You’re welcome to look it up, but the short version is “God, help me be a good person,” which, frankly, I can always use a little help with. However, my liking of the prayer itself isn’t why it’s included here.
Saint Francis is known for his relationship with animals, and his ability to preach to birds, who would listen to him. However, he did good work with other creatures as well, including the wolf. Gubbio, Italy used to be terrorized by a marauding wolf, and those who left the safety of the city walls often fell prey to its murderous appetites. However, as it so happens, Saint Francis was living in the city at the time. He bravely went out alone and made a deal with the wolf. If the wolf were to abandon its terrifying raids on the village, the people of the town would feed it, and it would be permitted to walk the city streets. The wolf agreed, and it and the villagers lived in peace till the end of the wolf’s days.

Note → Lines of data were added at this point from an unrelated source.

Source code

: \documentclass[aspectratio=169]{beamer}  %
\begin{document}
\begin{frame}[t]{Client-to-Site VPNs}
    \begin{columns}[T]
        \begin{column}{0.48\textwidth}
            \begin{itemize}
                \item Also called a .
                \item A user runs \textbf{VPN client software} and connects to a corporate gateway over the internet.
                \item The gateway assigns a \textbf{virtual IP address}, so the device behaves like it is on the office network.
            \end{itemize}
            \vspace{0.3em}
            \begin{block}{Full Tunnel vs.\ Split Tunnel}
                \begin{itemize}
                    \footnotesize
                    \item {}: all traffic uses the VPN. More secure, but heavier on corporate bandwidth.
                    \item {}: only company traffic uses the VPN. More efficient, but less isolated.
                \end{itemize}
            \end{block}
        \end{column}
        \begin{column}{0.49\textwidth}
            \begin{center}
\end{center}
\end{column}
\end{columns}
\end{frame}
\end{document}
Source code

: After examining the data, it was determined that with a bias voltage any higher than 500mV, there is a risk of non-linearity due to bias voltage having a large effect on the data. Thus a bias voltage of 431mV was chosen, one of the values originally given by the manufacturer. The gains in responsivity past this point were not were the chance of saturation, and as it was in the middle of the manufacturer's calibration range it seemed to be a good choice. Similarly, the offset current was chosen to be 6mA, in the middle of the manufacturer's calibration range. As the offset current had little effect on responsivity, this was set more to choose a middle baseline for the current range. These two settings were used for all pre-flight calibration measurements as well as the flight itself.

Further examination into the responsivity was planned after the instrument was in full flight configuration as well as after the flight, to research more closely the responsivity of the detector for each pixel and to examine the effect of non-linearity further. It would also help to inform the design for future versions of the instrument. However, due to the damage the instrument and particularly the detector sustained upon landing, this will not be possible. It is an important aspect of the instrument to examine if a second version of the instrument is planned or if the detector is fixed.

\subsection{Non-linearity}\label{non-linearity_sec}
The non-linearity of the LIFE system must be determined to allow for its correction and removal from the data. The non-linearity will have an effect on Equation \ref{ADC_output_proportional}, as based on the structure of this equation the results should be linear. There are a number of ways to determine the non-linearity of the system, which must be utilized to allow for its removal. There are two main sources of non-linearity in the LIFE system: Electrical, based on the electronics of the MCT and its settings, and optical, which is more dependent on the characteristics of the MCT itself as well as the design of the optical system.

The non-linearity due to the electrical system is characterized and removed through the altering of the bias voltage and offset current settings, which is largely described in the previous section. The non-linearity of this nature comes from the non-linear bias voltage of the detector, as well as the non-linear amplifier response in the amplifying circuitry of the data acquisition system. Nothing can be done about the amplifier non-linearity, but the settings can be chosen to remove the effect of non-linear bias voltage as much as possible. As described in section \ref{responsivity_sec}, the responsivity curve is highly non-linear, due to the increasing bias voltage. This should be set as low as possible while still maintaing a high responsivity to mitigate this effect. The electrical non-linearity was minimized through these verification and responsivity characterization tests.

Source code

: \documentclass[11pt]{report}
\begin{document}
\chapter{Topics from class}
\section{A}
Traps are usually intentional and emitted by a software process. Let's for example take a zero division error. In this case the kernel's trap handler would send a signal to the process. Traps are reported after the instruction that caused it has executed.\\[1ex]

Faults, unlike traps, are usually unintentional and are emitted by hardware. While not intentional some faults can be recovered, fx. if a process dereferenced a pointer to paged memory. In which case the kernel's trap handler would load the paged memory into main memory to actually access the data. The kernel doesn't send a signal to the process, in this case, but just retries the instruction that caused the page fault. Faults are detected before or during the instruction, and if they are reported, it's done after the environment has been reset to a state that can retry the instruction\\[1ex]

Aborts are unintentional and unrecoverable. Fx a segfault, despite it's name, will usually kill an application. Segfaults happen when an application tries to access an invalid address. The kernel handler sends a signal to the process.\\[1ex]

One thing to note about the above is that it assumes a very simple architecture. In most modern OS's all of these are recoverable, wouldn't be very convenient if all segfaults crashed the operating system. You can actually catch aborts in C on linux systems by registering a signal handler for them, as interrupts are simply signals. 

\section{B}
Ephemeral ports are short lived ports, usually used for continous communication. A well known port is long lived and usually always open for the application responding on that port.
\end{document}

The Story of Saint Francis and the wolf is fairly well known, however, a few, such as Leonard R.N. Ashley in his writings within The Complete Book of Werewolves seem to think that the wolf of Gubbio was in fact a werewolf, and that the saint returned it to human form. Others still, as is mentioned in Louis Untermeyer’s The Donkey God suggest that the term ‘wolf’ was a metaphor, referring to an outlaw or marauder.
Whether it was man, beast, or maybe even a little of both, we may never truly know, but I just couldn’t leave out a reference to the tale when writing this chapter.